Lleva ya un tiempo asentado aquí, ¿qué es lo que más extraña usted de su país?
Ahora mismo ya no extraño nada. Quizás la comida, ahí es donde uno nota la diferencia de los sabores de la infancia. Pero ojo, que aquí se come increíblemente bien; como en Galicia, en ningún otro lado. Pero son los sabores de la propia cultura los que a veces se recuerdan. Si yo regresara a Colombia, iría básicamente a comer y ya está.
¿Cómo definiría su estilo artístico y qué técnicas domina usted?
Mi estilo se enmarca dentro del realismo y el academicismo. La técnica que más manejo es el óleo y el pastel. Este último es el que más me gusta por su enorme versatilidad. Uno de mis últimos cuadros es un cuervo que plasma muy bien esa línea realista.
Usted pasó de trabajar a tiempo completo en la pintura académica a volcarse en el tatuaje. ¿Cómo se asimila un cambio tan radical?

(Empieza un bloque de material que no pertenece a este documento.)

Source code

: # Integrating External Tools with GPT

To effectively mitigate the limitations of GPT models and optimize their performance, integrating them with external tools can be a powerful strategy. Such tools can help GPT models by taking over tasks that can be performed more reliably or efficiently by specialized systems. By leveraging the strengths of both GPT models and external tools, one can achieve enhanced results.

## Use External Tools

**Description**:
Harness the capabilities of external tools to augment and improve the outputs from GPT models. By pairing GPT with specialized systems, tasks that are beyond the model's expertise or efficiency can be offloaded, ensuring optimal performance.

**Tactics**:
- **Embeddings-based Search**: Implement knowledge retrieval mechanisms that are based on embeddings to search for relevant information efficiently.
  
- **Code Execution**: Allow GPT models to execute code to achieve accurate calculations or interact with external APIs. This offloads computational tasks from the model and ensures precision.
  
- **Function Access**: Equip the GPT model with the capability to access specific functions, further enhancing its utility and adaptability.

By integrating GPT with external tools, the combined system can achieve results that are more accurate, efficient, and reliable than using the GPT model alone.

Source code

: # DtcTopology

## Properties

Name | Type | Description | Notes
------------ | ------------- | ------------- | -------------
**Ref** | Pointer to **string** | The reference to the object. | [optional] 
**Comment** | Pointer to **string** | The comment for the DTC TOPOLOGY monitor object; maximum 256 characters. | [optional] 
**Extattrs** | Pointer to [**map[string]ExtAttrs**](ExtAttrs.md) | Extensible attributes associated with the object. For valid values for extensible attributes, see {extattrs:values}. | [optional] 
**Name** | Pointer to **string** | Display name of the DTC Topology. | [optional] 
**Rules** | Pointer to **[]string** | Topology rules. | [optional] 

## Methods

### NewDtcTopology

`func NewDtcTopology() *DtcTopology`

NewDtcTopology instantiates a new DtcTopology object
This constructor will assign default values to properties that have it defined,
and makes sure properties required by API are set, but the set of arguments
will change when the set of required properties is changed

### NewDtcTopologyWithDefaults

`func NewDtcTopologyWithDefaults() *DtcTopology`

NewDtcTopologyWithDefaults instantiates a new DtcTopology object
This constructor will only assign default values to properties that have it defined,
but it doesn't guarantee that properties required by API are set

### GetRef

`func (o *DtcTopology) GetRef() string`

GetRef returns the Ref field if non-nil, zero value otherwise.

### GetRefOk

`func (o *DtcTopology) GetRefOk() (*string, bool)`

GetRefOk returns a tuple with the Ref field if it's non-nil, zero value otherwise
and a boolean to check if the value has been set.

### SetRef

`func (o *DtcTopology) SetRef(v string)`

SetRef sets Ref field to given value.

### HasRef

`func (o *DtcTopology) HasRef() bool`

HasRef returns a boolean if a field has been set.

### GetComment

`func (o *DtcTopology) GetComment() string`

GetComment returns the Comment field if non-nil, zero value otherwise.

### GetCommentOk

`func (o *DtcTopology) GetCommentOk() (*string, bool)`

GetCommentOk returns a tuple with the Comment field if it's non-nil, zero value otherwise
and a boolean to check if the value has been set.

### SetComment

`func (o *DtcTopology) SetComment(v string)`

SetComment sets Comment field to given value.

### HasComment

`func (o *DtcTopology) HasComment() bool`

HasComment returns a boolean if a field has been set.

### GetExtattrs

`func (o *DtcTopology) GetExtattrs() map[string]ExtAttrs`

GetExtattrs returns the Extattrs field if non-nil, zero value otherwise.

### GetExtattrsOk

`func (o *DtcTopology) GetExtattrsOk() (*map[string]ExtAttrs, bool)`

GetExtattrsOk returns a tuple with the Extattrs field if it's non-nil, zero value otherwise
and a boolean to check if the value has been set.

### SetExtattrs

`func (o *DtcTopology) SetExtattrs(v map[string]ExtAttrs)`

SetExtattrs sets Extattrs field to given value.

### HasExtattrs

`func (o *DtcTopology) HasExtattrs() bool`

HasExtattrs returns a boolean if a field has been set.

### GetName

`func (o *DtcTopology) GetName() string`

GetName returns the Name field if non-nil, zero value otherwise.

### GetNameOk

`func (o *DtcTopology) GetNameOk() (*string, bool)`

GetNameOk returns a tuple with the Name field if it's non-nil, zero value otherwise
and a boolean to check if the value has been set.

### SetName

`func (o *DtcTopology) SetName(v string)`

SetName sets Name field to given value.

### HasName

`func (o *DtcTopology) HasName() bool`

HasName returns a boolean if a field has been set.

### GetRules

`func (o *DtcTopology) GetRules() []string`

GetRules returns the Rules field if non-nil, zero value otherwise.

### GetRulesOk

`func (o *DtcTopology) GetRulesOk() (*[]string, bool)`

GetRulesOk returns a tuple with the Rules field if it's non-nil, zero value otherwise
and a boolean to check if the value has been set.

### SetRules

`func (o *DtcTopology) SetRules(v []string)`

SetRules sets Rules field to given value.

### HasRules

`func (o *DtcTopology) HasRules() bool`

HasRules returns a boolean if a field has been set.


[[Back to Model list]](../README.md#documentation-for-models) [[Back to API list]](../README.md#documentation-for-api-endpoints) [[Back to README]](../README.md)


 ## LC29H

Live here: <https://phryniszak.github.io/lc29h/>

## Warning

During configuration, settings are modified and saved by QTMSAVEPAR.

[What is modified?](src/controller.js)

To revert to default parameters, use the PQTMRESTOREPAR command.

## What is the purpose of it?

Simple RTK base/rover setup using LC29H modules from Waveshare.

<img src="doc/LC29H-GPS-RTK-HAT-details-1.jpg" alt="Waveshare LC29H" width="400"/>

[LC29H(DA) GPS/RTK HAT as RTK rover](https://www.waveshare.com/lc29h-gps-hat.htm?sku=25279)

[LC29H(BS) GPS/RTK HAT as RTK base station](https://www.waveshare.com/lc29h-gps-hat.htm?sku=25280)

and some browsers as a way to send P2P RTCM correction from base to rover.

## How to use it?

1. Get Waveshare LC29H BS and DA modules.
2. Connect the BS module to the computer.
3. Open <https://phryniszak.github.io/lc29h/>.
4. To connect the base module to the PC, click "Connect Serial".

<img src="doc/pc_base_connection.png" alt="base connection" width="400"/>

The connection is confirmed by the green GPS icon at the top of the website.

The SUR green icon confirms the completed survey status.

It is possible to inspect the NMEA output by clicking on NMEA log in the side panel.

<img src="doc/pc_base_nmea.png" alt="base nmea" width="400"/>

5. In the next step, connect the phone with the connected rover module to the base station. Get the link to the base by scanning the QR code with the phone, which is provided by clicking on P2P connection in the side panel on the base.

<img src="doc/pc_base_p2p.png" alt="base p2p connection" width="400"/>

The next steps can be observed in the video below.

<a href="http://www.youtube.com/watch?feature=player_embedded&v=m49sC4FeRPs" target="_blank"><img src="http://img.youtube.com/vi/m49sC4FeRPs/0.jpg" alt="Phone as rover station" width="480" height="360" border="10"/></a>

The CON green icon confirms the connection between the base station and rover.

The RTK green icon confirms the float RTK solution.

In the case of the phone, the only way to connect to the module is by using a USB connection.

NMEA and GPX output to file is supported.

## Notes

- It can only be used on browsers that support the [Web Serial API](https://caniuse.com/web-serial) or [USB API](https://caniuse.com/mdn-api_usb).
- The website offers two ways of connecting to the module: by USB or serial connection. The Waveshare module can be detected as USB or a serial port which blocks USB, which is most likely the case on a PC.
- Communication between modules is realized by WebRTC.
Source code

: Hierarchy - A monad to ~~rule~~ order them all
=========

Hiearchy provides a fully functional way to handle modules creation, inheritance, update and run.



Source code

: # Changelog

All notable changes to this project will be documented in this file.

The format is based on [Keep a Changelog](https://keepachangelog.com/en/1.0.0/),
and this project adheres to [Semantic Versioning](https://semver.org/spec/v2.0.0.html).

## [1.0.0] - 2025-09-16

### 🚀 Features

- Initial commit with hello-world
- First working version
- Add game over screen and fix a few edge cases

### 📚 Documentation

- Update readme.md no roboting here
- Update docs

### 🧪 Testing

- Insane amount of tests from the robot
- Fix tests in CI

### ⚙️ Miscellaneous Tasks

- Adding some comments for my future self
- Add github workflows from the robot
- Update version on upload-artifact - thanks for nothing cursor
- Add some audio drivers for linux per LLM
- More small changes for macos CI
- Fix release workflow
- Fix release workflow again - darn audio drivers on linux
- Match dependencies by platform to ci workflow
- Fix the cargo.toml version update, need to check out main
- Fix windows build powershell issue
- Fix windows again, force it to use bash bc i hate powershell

Ese cambio fue un proceso complejo para mí. Incluso hoy, en pleno siglo XXI, el tatuaje no está del todo bien visto en ciertos sectores y algunas empresas siguen exigiendo protocolos estrictos para ocultarlos. Para empezar, tuve que investigar a fondo y analizar la historia del tatuaje para lograr entenderlo, respetarlo y aceptar que podía vivir de ello. Hoy me gusta como arte, pero como oficio o negocio para vivir de él tiene sus caras amargas. Si usted lo mira artísticamente, puede hacer obras de arte hermosas y bellas sobre la piel.
¿Qué tipo de tatuajes le pide la gente del día a día?
Aquí hago de todo porque vivo de esto, pero la demanda comercial es muy variada. A veces les digo a los pocos colegas que conozco —porque no tengo mucha vida social ni me muevo en círculos del gremio— que si fuera un verdadero artista cotizado, vendería solo el trabajo que yo quiero hacer como creador, y no lo que la gente me pide. Afortunadamente, como uno trabaja bien y de forma minuciosa, no he tenido inconvenientes con clientes arrepentidos o que pidan modificaciones raras. Mi meta ideal sería poder crear piezas más originales y vender el tatuaje como arte.